I can imagine the answer. To have expected a youth of some 17 years to feel the spur of curiosity about the past defies the odds. For the iPhone generation and the “millennials” in general, history (other than as a cliche meaning something dead and gone) is often a closed book – to them a dull mixture of dates, names, wars and treaties of limited “relevance.” Even the old legends of George Washington, once as familiar to my generation as the Stuart portrait that looked down on every school classroom – the stuff about cherry trees and never telling lies – has vanished among children who visit Mt. Vernon, so I am told on good authority.
We did see “Dunkirk” later that evening. For the historically-minded it is a mixed bag with plenty of noise, violence and bloodshed, probably true enough to fact. But in its dramatic economy, there is slight room for historical context – just how Britain, then among the two or three world powers, got into such a humiliating scrape. Or more importantly, how this humiliation came to be remembered as a triumph. As Prime Minister Winston Churchill said at the time, “wars are not won by evacuations.”
There are hints. As the Tommies, now brought back to Dover across some 30 miles of Channel waters and entrained for home, scan newspaper headlines about the “miracle” of Dunkirk, a Churchillian voice-over intones his immortal words of defiance: “We shall defend our island, whatever the cost may be ... on the beaches [and] the landing grounds ... in the fields and in the streets. ... We shall never surrender.” Words worth remembering and consonant with the accompanying musical chords from Elgar’s “Enigma Variations.”

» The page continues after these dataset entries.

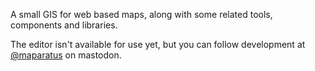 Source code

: A small GIS for web based maps, along with some related tools, components and libraries.

The editor isn't available for use yet, but you can follow development at [@maparatus](https://mastodon.social/@maparatus) on mastodon. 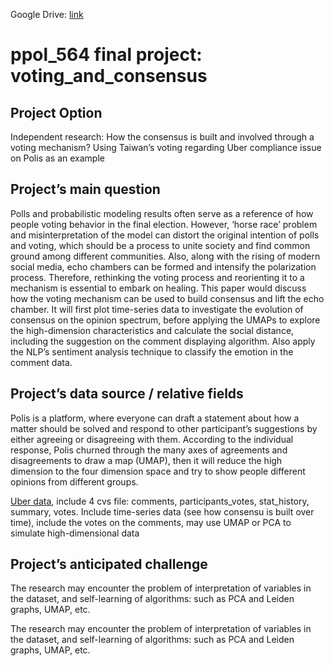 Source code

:Google Drive: [link](https://drive.google.com/drive/u/0/folders/0ANAnVHKWp9x4Uk9PVA)

# ppol_564 final project: voting_and_consensus

## Project Option 

Independent research: 
How the consensus is built and involved through a voting mechanism? Using Taiwan’s voting regarding Uber compliance issue on Polis as an example 

## Project’s main question 

Polls and probabilistic modeling results often serve as a reference of how people voting behavior in the final election. However, ‘horse race’ problem and misinterpretation of the model can distort the original intention of polls and voting, which should be a process to unite society and find common ground among different communities. Also, along with the rising of modern social media, echo chambers can be formed and intensify the polarization process. Therefore, rethinking the voting process and reorienting it to a mechanism is essential to embark on healing. This paper would discuss how the voting mechanism can be used to build consensus and lift the echo chamber.  It will first plot time-series data to investigate the evolution of consensus on the opinion spectrum, before applying the UMAPs to explore the high-dimension characteristics and calculate the social distance, including the suggestion on the comment displaying algorithm. Also apply the NLP’s sentiment analysis technique to classify the emotion in the comment data.

## Project’s data source / relative fields

Polis is a platform, where everyone can draft a statement about how a matter should be solved and respond to other participant’s suggestions by either agreeing or disagreeing with them. According to the individual response, Polis churned through the many axes of agreements and disagreements to draw a map (UMAP), then it will reduce the high dimension to the four dimension space and try to show people different opinions from different groups. 

[Uber data](https://github.com/compdemocracy/openData/tree/master/vtaiwan.uberx), include 4 cvs file: comments, participants_votes, stat_history, summary, votes. Include time-series data (see how consensu is built over time), include the votes on the comments, may use UMAP or PCA to simulate high-dimensional data


## Project’s anticipated challenge
The research may encounter the problem of interpretation of variables in the dataset, and self-learning of algorithms: such as PCA and Leiden graphs, UMAP, etc.





The research may encounter the problem of interpretation of variables in the dataset, and self-learning of algorithms: such as PCA and Leiden graphs, UMAP, etc.

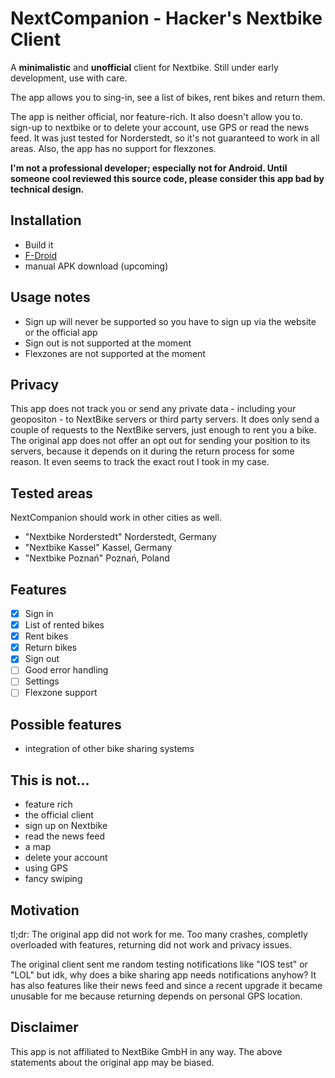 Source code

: # NextCompanion - Hacker's Nextbike Client
A **minimalistic** and **unofficial** client for Nextbike. Still under early development, use with care.

The app allows you to sing-in, see a list of bikes, rent bikes and return them.

The app is neither official, nor feature-rich. It also doesn't allow you to.
sign-up to nextbike or to delete your account, use GPS or read the news
feed. It was just tested for Norderstedt, so it's not guaranteed to work in
all areas. Also, the app has no support for flexzones.

**I'm not a professional developer; especially not for Android. Until someone cool reviewed this source code, please consider this app bad by technical design.**

## Installation
* Build it
* [F-Droid](https://f-droid.org/packages/com.example.hochi.nextcompanion/)
* manual APK download (upcoming)

## Usage notes
* Sign up will never be supported so you have to sign up via the website or the official app
* Sign out is not supported at the moment
* Flexzones are not supported at the moment

## Privacy
This app does not track you or send any private data - including your geopositon - to NextBike servers or third party servers. It does only send a couple of requests to the NextBike servers, just enough to rent you a bike. The original app does not offer an opt out for sending your position to its servers, because it depends on it during the return process for some reason. It even seems to track the exact rout I took in my case.

## Tested areas
NextCompanion should work in other cities as well.

* "Nextbike Norderstedt" Norderstedt, Germany
* "Nextbike Kassel" Kassel, Germany
* "Nextbike Poznań" Poznań, Poland

## Features
* [x] Sign in
* [x] List of rented bikes
* [x] Rent bikes
* [x] Return bikes
* [x] Sign out
* [ ] Good error handling
* [ ] Settings
* [ ] Flexzone support

## Possible features
* integration of other bike sharing systems

## This is not...
* feature rich
* the official client
* sign up on Nextbike
* read the news feed
* a map
* delete your account
* using GPS
* fancy swiping

## Motivation
tl;dr: The original app did not work for me. Too many crashes, completly overloaded with features, returning did not work and privacy issues.

The original client sent me random testing notifications like "IOS test" or "LOL" but idk, why does a bike sharing app needs notifications anyhow? It has also features like their news feed and since a recent upgrade it became unusable for me because returning depends on personal GPS location.

## Disclaimer
This app is not affiliated to NextBike GmbH in any way. The above statements about the original app may be biased.
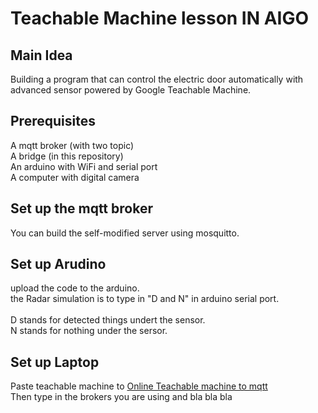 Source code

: # Teachable Machine lesson IN AIGO

## Main Idea

Building a program that can control the electric door automatically with advanced sensor powered by Google Teachable Machine.

## Prerequisites

A mqtt broker (with two topic) </br>
A bridge (in this repository)</br>
An arduino with WiFi and serial port</br>
A computer with digital camera 

## Set up the mqtt broker
You can build the self-modified server using mosquitto.</br>

## Set up Arudino
upload the code to the arduino.<br>
the Radar simulation is to type in "D and N" in arduino serial port.<br><br>
D stands for detected things undert the sensor.<br>
N stands for nothing under the sersor. 

## Set up Laptop
Paste teachable machine to
[Online Teachable machine to mqtt](https://yisrealhung.github.io/tm2mqttdata/Index-image.html)<br>
Then type in the brokers you are using and bla bla bla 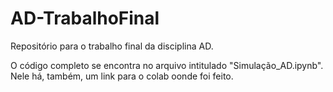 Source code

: # AD-TrabalhoFinal
Repositório para o trabalho final da disciplina AD.

O código completo se encontra no arquivo intitulado "Simulação_AD.ipynb". Nele há, também, um link para o colab oonde foi feito.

The generation who fought through this crisis are mostly gone, and those of us old enough to be aware of the “miracle” are aging out.
Who, then, will teach our young waiter and his contemporaries why England suffered this catastrophe and why it still matters? Chance figured in it. Churchill, the great leader of the time, had nearly been killed in New York City in the mid-1920s when he looked the wrong way crossing a street and was run down by a speeding taxicab. One wonders how western “Christendom,” as Churchill liked to call it, would have fared against Hitler and his neo-pagan hordes without him. And how he in turn would have fared without the partnership of Franklin D. Roosevelt. The polio that felled FDR at almost the same time might have killed or disheartened him. And he not lived to cable Churchill at England’s critical hour Longfellow’s lines, “Sail on! Sail on! O ship of state; sail on O union strong and great” – lines from an American crisis but appropriate for export.
In fancy academic circles these days, the “Great Man Theory of History” is often scorned. But here it lives on. The resilience of Churchill and FDR became the mainstay of civilization. That is the inner story of Dunkirk. Miracles in history, of which this was not the first nor the last, are usually man-made.
Contributing columnist Edwin M. Yoder Jr. of Chapel Hill is a former editor and columnist in Washington.